Can anyone recommend an opensource message queue for me? like JMS, gearmand,zeroMq,Amazon SQS.
Tt would be best to satisfied the following points(not compulsive):
distributed and scalable.
supported Asynchronous message.
best to support pub/subscribe
high availability,best never drop message.
high performance
best to support php sdk, and the mq server developed by c/c++.
easy to use
the project is active.
thanks a lot!
Classic brokers:
Apache ActiveMQ — it's a JMS broker implementation from Apache. Written in Java.
RabbitMQ — popular AMQP broker implementation written in Erlang.
StormMQ — AMQP broker written in Java. Drop-in replacement for RabbitMQ (does not require changing clients).

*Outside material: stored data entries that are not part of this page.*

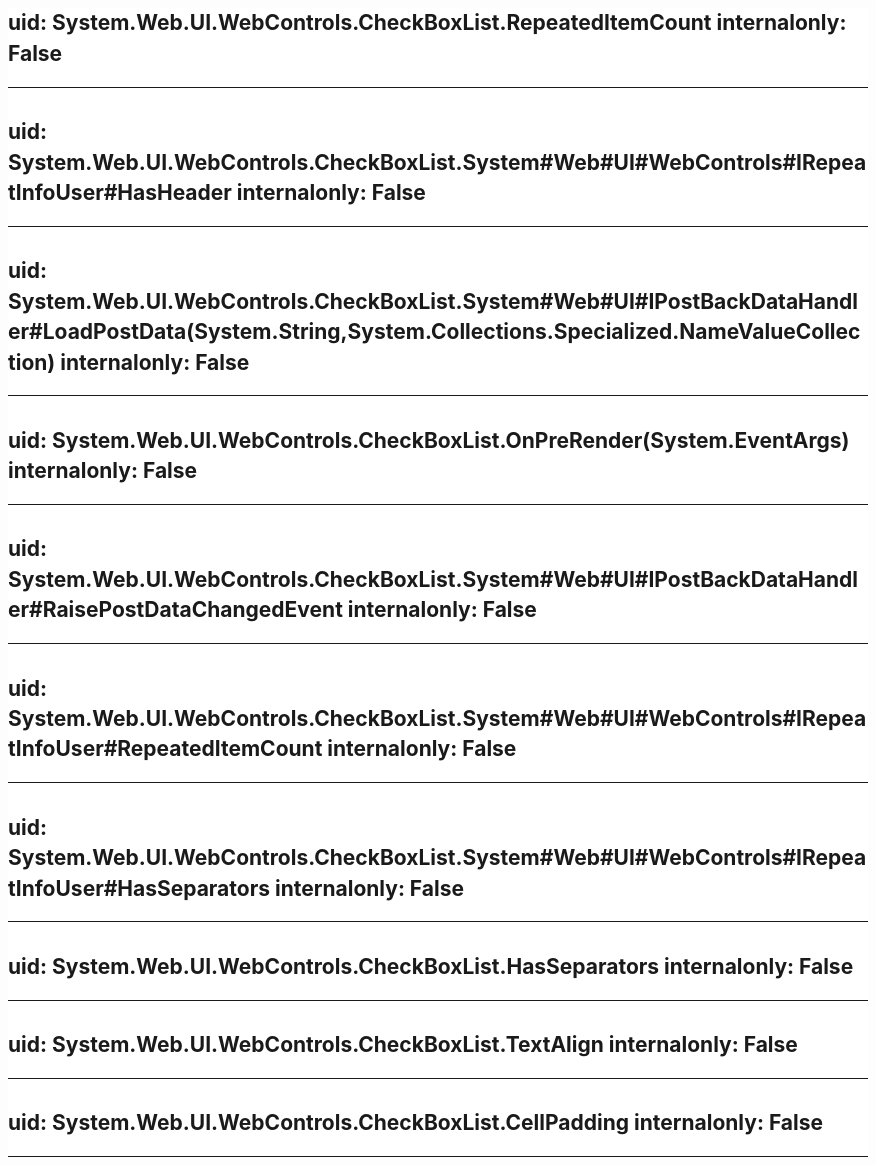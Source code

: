 uid: System.Web.UI.WebControls.CheckBoxList.RepeatedItemCount
internalonly: False
---

---
uid: System.Web.UI.WebControls.CheckBoxList.System#Web#UI#WebControls#IRepeatInfoUser#HasHeader
internalonly: False
---

---
uid: System.Web.UI.WebControls.CheckBoxList.System#Web#UI#IPostBackDataHandler#LoadPostData(System.String,System.Collections.Specialized.NameValueCollection)
internalonly: False
---

---
uid: System.Web.UI.WebControls.CheckBoxList.OnPreRender(System.EventArgs)
internalonly: False
---

---
uid: System.Web.UI.WebControls.CheckBoxList.System#Web#UI#IPostBackDataHandler#RaisePostDataChangedEvent
internalonly: False
---

---
uid: System.Web.UI.WebControls.CheckBoxList.System#Web#UI#WebControls#IRepeatInfoUser#RepeatedItemCount
internalonly: False
---

---
uid: System.Web.UI.WebControls.CheckBoxList.System#Web#UI#WebControls#IRepeatInfoUser#HasSeparators
internalonly: False
---

---
uid: System.Web.UI.WebControls.CheckBoxList.HasSeparators
internalonly: False
---

---
uid: System.Web.UI.WebControls.CheckBoxList.TextAlign
internalonly: False
---

---
uid: System.Web.UI.WebControls.CheckBoxList.CellPadding
internalonly: False
---

---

Apache Qpid — AMQP broker, another alternative to RabbitMQ. Written in Java and C++.
Above also provide HTTP (REST API), XMPP and STOMP transports.
Other stuff:
ZeroMQ — this is not a broker, but a library. Allows for either brokered or broker-less architectures. Very light, very versatile and very fast. Written in C++.

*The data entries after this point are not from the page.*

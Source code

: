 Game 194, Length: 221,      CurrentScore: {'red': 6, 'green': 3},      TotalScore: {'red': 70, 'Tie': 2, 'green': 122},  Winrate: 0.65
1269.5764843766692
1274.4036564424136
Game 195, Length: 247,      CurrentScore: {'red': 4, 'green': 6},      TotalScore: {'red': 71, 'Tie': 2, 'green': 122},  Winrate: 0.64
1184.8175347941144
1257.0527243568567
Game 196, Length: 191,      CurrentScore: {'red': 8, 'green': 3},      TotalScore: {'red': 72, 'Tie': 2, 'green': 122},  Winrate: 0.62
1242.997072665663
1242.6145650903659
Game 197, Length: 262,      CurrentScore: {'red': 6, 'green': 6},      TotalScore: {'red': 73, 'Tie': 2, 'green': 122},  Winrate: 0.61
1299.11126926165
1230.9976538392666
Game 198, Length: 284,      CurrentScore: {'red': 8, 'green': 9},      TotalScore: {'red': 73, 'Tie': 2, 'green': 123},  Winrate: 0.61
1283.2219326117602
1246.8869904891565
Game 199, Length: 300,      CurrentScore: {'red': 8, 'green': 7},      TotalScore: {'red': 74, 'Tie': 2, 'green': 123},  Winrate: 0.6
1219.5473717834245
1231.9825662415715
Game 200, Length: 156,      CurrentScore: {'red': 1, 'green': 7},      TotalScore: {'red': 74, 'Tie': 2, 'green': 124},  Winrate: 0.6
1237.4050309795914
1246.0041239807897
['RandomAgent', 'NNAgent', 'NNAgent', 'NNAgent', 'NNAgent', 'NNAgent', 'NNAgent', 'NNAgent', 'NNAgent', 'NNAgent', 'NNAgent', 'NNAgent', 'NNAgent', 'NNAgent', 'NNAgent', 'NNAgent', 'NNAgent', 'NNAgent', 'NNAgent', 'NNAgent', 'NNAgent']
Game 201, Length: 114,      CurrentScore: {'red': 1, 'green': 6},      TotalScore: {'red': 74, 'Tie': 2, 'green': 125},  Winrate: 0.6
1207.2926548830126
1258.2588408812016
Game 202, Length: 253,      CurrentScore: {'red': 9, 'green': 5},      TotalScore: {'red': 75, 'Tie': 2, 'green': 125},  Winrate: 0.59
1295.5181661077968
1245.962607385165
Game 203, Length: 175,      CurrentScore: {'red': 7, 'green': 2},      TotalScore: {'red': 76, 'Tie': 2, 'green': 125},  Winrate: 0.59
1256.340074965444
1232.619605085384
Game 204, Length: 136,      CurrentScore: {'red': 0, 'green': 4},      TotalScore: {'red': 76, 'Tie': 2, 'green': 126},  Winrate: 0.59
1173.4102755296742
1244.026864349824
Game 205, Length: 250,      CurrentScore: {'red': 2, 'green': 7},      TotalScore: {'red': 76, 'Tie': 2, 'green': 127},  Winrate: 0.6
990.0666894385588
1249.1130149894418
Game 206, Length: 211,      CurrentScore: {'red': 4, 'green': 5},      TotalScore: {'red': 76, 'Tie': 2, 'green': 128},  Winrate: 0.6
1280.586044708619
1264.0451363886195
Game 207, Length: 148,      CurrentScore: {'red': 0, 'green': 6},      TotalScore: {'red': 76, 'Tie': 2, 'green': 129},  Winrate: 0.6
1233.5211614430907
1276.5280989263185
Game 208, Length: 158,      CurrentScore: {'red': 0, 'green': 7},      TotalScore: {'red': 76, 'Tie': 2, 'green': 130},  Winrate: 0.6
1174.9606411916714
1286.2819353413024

Amazon SQS — lacks features of others. Awkward limitations like messages are not guaranteed to be in order nor to be delivered only once. No pub/sub architecture. Limited to be used in combination with AWS. Rather high latency.
distributed and scalable. — all of above
supported Asynchronous message. — all of above
best to support pub/subscribe — all except SQS
high availability,best never drop message. — all, some depending on settings
high performance — all in term of throughput, some less in terms of latency
best to support php sdk, — all of above, PHP has AMQP and STOMP clients built in, ZMQ and SQS have specific bindings.
and the mq server developed by c/c++ — only ZeroMQ, but it's not really a server
easy to use — all of above
the project is active. — all of above
ActiveMQ fits the bill. But it's not c++
ActiveMQ is the best one. There also support for C++...Refer CMS

Why would you not want to use Cloud Computing [closed]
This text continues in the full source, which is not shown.